Problem description = Below are entries to reproduce exactly, apart from their pictures.

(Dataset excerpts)

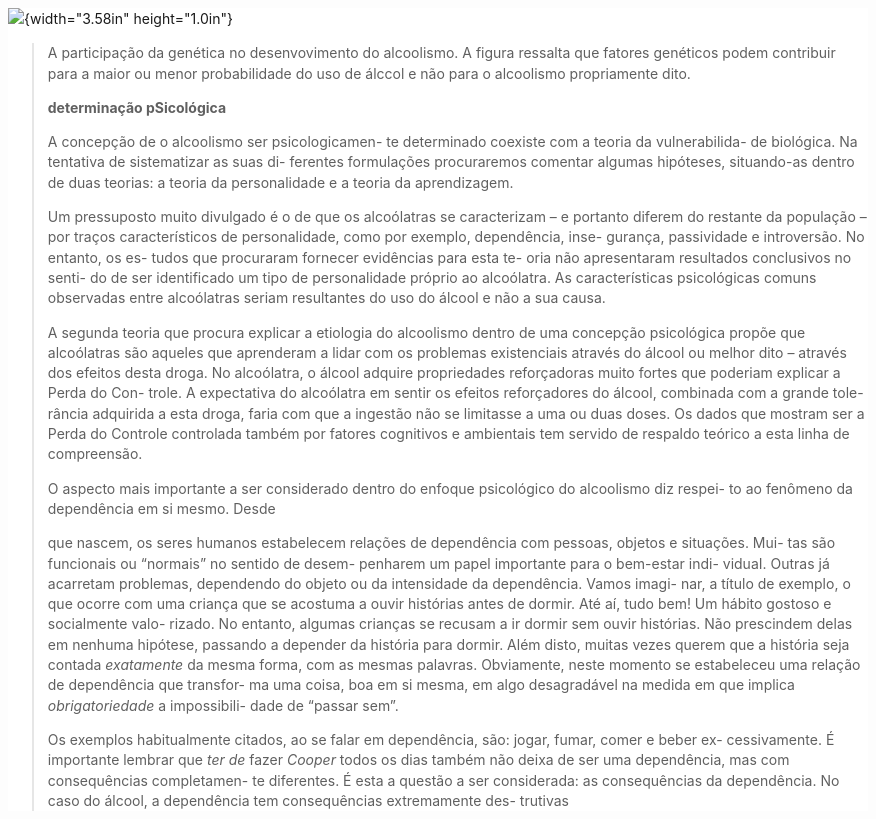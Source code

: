 ![](media/image21.png){width="3.58in" height="1.0in"}

> A participação da genética no desenvovimento do alcoolismo. A figura
> ressalta que fatores genéticos podem contribuir para a maior ou menor
> probabilidade do uso de álccol e não para o alcoolismo propriamente
> dito.
>
> **determinação pSicológica**
>
> A concepção de o alcoolismo ser psicologicamen- te determinado
> coexiste com a teoria da vulnerabilida- de biológica. Na tentativa de
> sistematizar as suas di- ferentes formulações procuraremos comentar
> algumas hipóteses, situando-as dentro de duas teorias: a teoria da
> personalidade e a teoria da aprendizagem.
>
> Um pressuposto muito divulgado é o de que os alcoólatras se
> caracterizam – e portanto diferem do restante da população – por
> traços característicos de personalidade, como por exemplo,
> dependência, inse- gurança, passividade e introversão. No entanto, os
> es- tudos que procuraram fornecer evidências para esta te- oria não
> apresentaram resultados conclusivos no senti- do de ser identificado
> um tipo de personalidade próprio ao alcoólatra. As características
> psicológicas comuns observadas entre alcoólatras seriam resultantes do
> uso do álcool e não a sua causa.
>
> A segunda teoria que procura explicar a etiologia do alcoolismo dentro
> de uma concepção psicológica propõe que alcoólatras são aqueles que
> aprenderam a lidar com os problemas existenciais através do álcool ou
> melhor dito – através dos efeitos desta droga. No alcoólatra, o álcool
> adquire propriedades reforçadoras muito fortes que poderiam explicar a
> Perda do Con- trole. A expectativa do alcoólatra em sentir os efeitos
> reforçadores do álcool, combinada com a grande tole- rância adquirida
> a esta droga, faria com que a ingestão não se limitasse a uma ou duas
> doses. Os dados que mostram ser a Perda do Controle controlada também
> por fatores cognitivos e ambientais tem servido de respaldo teórico a
> esta linha de compreensão.
>
> O aspecto mais importante a ser considerado dentro do enfoque
> psicológico do alcoolismo diz respei- to ao fenômeno da dependência em
> si mesmo. Desde
>
> que nascem, os seres humanos estabelecem relações de dependência com
> pessoas, objetos e situações. Mui- tas são funcionais ou “normais” no
> sentido de desem- penharem um papel importante para o bem-estar indi-
> viduaI. Outras já acarretam problemas, dependendo do objeto ou da
> intensidade da dependência. Vamos imagi- nar, a título de exemplo, o
> que ocorre com uma criança que se acostuma a ouvir histórias antes de
> dormir. Até aí, tudo bem! Um hábito gostoso e socialmente valo-
> rizado. No entanto, algumas crianças se recusam a ir dormir sem ouvir
> histórias. Não prescindem delas em nenhuma hipótese, passando a
> depender da história para dormir. Além disto, muitas vezes querem que
> a história seja contada *exatamente* da mesma forma, com as mesmas
> palavras. Obviamente, neste momento se estabeleceu uma relação de
> dependência que transfor- ma uma coisa, boa em si mesma, em algo
> desagradável na medida em que implica *obrigatoriedade* a impossibili-
> dade de “passar sem”.
>
> Os exemplos habitualmente citados, ao se falar em dependência, são:
> jogar, fumar, comer e beber ex- cessivamente. É importante lembrar que
> *ter de* fazer *Cooper* todos os dias também não deixa de ser uma
> dependência, mas com consequências completamen- te diferentes. É esta
> a questão a ser considerada: as consequências da dependência. No caso
> do álcool, a dependência tem consequências extremamente des- trutivas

Solution for this problem =
Source code

: ![](media/image21.png){width="3.58in" height="1.0in"}

> A participação da genética no desenvovimento do alcoolismo. A figura
> ressalta que fatores genéticos podem contribuir para a maior ou menor
> probabilidade do uso de álccol e não para o alcoolismo propriamente
> dito.
>
> **determinação pSicológica**
>
> A concepção de o alcoolismo ser psicologicamen- te determinado
> coexiste com a teoria da vulnerabilida- de biológica. Na tentativa de
> sistematizar as suas di- ferentes formulações procuraremos comentar
> algumas hipóteses, situando-as dentro de duas teorias: a teoria da
> personalidade e a teoria da aprendizagem.
>
> Um pressuposto muito divulgado é o de que os alcoólatras se
> caracterizam – e portanto diferem do restante da população – por
> traços característicos de personalidade, como por exemplo,
> dependência, inse- gurança, passividade e introversão. No entanto, os
> es- tudos que procuraram fornecer evidências para esta te- oria não
> apresentaram resultados conclusivos no senti- do de ser identificado
> um tipo de personalidade próprio ao alcoólatra. As características
> psicológicas comuns observadas entre alcoólatras seriam resultantes do
> uso do álcool e não a sua causa.
>
> A segunda teoria que procura explicar a etiologia do alcoolismo dentro
> de uma concepção psicológica propõe que alcoólatras são aqueles que
> aprenderam a lidar com os problemas existenciais através do álcool ou
> melhor dito – através dos efeitos desta droga. No alcoólatra, o álcool
> adquire propriedades reforçadoras muito fortes que poderiam explicar a
> Perda do Con- trole. A expectativa do alcoólatra em sentir os efeitos
> reforçadores do álcool, combinada com a grande tole- rância adquirida
> a esta droga, faria com que a ingestão não se limitasse a uma ou duas
> doses. Os dados que mostram ser a Perda do Controle controlada também
> por fatores cognitivos e ambientais tem servido de respaldo teórico a
> esta linha de compreensão.
>
> O aspecto mais importante a ser considerado dentro do enfoque
> psicológico do alcoolismo diz respei- to ao fenômeno da dependência em
> si mesmo. Desde
>
> que nascem, os seres humanos estabelecem relações de dependência com
> pessoas, objetos e situações. Mui- tas são funcionais ou “normais” no
> sentido de desem- penharem um papel importante para o bem-estar indi-
> viduaI. Outras já acarretam problemas, dependendo do objeto ou da
> intensidade da dependência. Vamos imagi- nar, a título de exemplo, o
> que ocorre com uma criança que se acostuma a ouvir histórias antes de
> dormir. Até aí, tudo bem! Um hábito gostoso e socialmente valo-
> rizado. No entanto, algumas crianças se recusam a ir dormir sem ouvir
> histórias. Não prescindem delas em nenhuma hipótese, passando a
> depender da história para dormir. Além disto, muitas vezes querem que
> a história seja contada *exatamente* da mesma forma, com as mesmas
> palavras. Obviamente, neste momento se estabeleceu uma relação de
> dependência que transfor- ma uma coisa, boa em si mesma, em algo
> desagradável na medida em que implica *obrigatoriedade* a impossibili-
> dade de “passar sem”.
>
> Os exemplos habitualmente citados, ao se falar em dependência, são:
> jogar, fumar, comer e beber ex- cessivamente. É importante lembrar que
> *ter de* fazer *Cooper* todos os dias também não deixa de ser uma
> dependência, mas com consequências completamen- te diferentes. É esta
> a questão a ser considerada: as consequências da dependência. No caso
> do álcool, a dependência tem consequências extremamente des- trutivas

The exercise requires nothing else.